Political rights and civil liberties are generally respected in the Solomon Islands. There are weaknesses in the rule of law, unrest occasionally arises in the capital, and corruption remains a serious concern, though recent governments have taken steps to address it. Violence against women is also a significant problem.
- In September, Parliament passed a constitutional amendment to extend parliamentarians’ terms by seven months, until 2024. The prime minister justified the delay by claiming the financial burden of holding national elections and the Pacific Games in the same year was too high. An offer from the Australian government to help fund the upcoming elections was rejected weeks before the amendment was passed, condemned by the prime minister as an attempt to interfere in the affairs of a sovereign state.
- In August, the government announced it would more directly control the Solomon Islands Broadcasting Corporation (SIBC). Staff at the station reported that the changes required a government representative vet all news programs before broadcast to protect citizens from “lies and misinformation.” Five days later, the government claimed no censors were vetting stories, despite reports to the contrary.
|Was the current head of government or other chief national authority elected through free and fair elections?||3.003 4.004|
The prime minister, who serves as the head of government, is elected by the National Parliament. Irregularities are frequent in the run-up to prime ministerial elections, known as “second elections.” Leading contenders usually separate into camps in Honiara’s major hotels and seek the support of other members of Parliament with promises of cash or ministerial portfolios.
Following the 2019 elections, Manasseh Sogavare won a fourth nonconsecutive term as prime minister. Solomon Islands Democratic Party (SIDP) leader Matthew Wale attempted to stop Sogavare’s selection, saying that he had relaunched the Ownership, Unity, and Responsibility Party (OUR Party) too late, failing to meet the requirement that prime ministerial candidates maintain party membership. The High Court ruled Sogavare’s election lawful.
The National Parliament selects a governor general to represent the British monarch as head of state for five-year terms. The governor general appoints cabinet members on the advice of the prime minister. David Vunagi, a retired Anglican bishop, began his term in 2019.
|Were the current national legislative representatives elected through free and fair elections?||3.003 4.004|
The National Parliament’s 50 members are directly elected in single-seat constituencies by a simple majority vote to serve four-year terms.
In the 2019 elections, the SIDP and the Kadere Party each won 8 seats, while independents won another 21. Another six parties won the remainder.
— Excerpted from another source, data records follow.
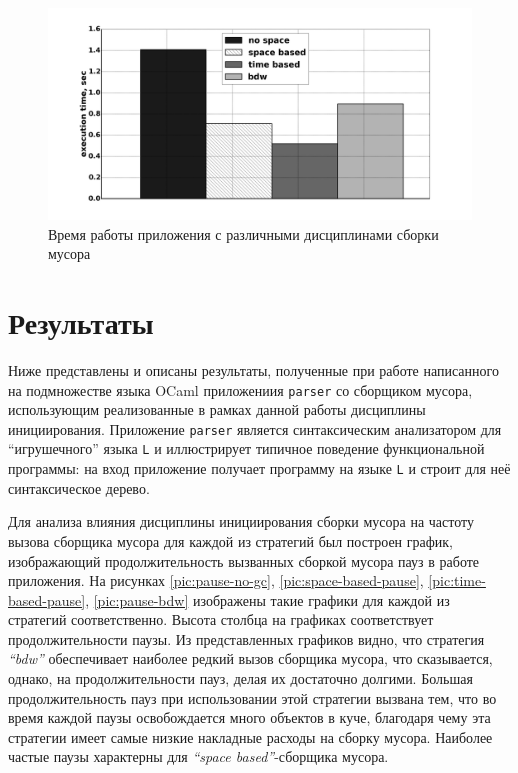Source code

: \begin{figure}[ph]
\caption{\label{pic:perf}Время работы приложения с различными дисциплинами сборки мусора}
\includegraphics[width=1\linewidth]{Bakradze/perf.png}
\end{figure}

\section{Результаты}

Ниже представлены и описаны результаты, полученные при работе написанного на 
подмножестве языка OCaml приложениия \texttt{parser} со сборщиком мусора,
использующим реализованные в рамках данной работы дисциплины инициирования.
Приложение \texttt{parser} является
синтаксическим анализатором для ``игрушечного'' языка \texttt{L} и иллюстрирует типичное
поведение функциональной программы: на вход приложение получает программу на языке 
\texttt{L}
и строит для неё синтаксическое дерево. 


Для анализа влияния дисциплины инициирования сборки мусора на частоту вызова сборщика
мусора для каждой из стратегий был построен график, изображающий продолжительность 
вызванных сборкой мусора пауз в 
работе приложения. На рисунках \ref{pic:pause-no-gc},
\ref{pic:space-based-pause}, \ref{pic:time-based-pause}, \ref{pic:pause-bdw} 
изображены такие графики для каждой из стратегий соответственно. Высота столбца на графиках
соответствует продолжительности паузы. Из представленных графиков видно, что
стратегия \emph{``bdw''} обеспечивает наиболее редкий вызов сборщика мусора, что сказывается,
однако, на продолжительности пауз, делая их достаточно долгими. 
Большая продолжительность пауз при использовании этой стратегии вызвана
тем, что во время каждой паузы освобождается много объектов в куче,
благодаря чему эта стратегии имеет самые низкие накладные расходы на сборку
мусора. Наиболее частые паузы характерны для \emph{``space based''}-сборщика мусора.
Days after the polls, support among parliamentarians shifted to OUR Party—party-switching is a frequent practice among members of Parliament—which formed a governing coalition with Kadere, the Democratic Alliance, and the Solomon Islands People First Party. Commonwealth observers commended the poll’s overall conduct but called for voter-registration improvements and expanded early-voting options.
|Are the electoral laws and framework fair, and are they implemented impartially by the relevant election management bodies?||2.002 4.004|
The legal framework generally provides for democratic elections. The Solomon Islands Electoral Commission (SIEC) had fallen under the jurisdiction of the Home Affairs Ministry but was placed under the prime minister’s office in 2020. The electoral rolls have been improved since the 2013 introduction of a biometric voter registration system.
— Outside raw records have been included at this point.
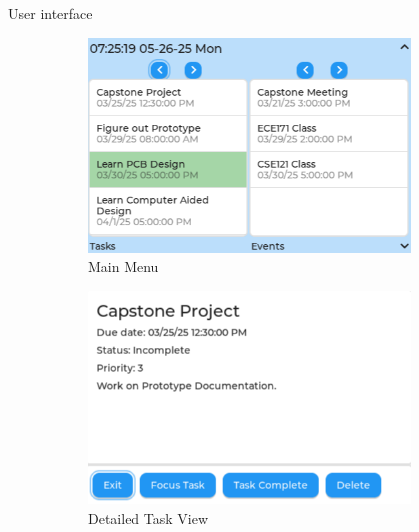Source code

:\documentclass[final, cmyk]{beamer}
\newlength{\sepwidth}
\newlength{\colwidth}
\newlength{\bigcolwidth}
\newcommand{\separatorcolumn}{\begin{column}{\sepwidth}\end{column}}
\begin{document}
\begin{frame}[t]
  \begin{columns}
    \separatorcolumn
    \begin{column}{\bigcolwidth}
      \begin{block}{User interface}
        \begin{figure}
          \centering
          \begin{subfigure}{0.24\textwidth}
            \includegraphics[width=\textwidth]{taskEvent.png}
            \caption{Main Menu}
          \end{subfigure}
          \hfill
          \begin{subfigure}{0.24\textwidth}
            \includegraphics[width=\textwidth]{taskTile.png}
            \caption{Detailed Task View}
          \end{subfigure}
          \hfill
          \begin{subfigure}{0.24\textwidth}

\end{subfigure}
\end{figure}
\end{block}
\end{column}
\end{columns}
\end{frame}
\end{document}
In September 2022, Parliament passed a constitutional amendment to delay the conclusion of parliamentarians’ terms by seven months, from 2023 to 2024. Prime Minister Sogavare justified the delay by claiming the financial burden of holding national elections and the Pacific Games in the same year was too high. Weeks before the amendment passed, Sogavare rejected an offer from the Australian government to help fund the upcoming elections, condemning it as an attempt to interfere in the affairs of a sovereign state.
Score Change: The score declined from 3 to 2 because the government’s parliamentary majority pushed through a constitutional amendment that arbitrarily postponed the next general elections from 2023 to 2024.
|Do the people have the right to organize in different political parties or other competitive political groupings of their choice, and is the system free of undue obstacles to the rise and fall of these competing parties or groupings?||4.004 4.004|
There are no restrictions on the right to organize political parties, but political alliances are driven more by personal ties and local allegiances than formal policy positions or ideology. Party affiliations shift frequently, often as part of efforts to dislodge incumbent governments. Parliamentarians shifted their support to OUR Party days after the 2019 polls were held. In August 2022, OUR Party claimed 34 of the 50 members of Parliament.
The 2014 Political Parties Integrity Act was meant to encourage a stronger party system through more formalized registration mechanisms. Many formerly party-aligned legislators stood as independents in the 2019 elections, calculating that doing so left them with greater flexibility under the legislation. Of the 333 candidates who took part in those polls, 170 ran as party candidates, while another 163 ran as independents.
|Is there a realistic opportunity for the opposition to increase its support or gain power through elections?||4.004 4.004|
Opposition parties and candidates may campaign freely, and power shifts frequently between rival groups. Since 1978, three governments have been ousted in opposition-led no-confidence votes, and prime ministers have resigned to fend off no-confidence challenges on two occasions. Sogavare survived a no-confidence vote in December 2021; Matthew Wale lodged the motion after riots took place in Honiara in late November of that year.
No incumbent prime minister has ever been able to win reelection, although both Sogavare and former prime minister Solomon Mamaloni were repeatedly able to return to power after a period in opposition.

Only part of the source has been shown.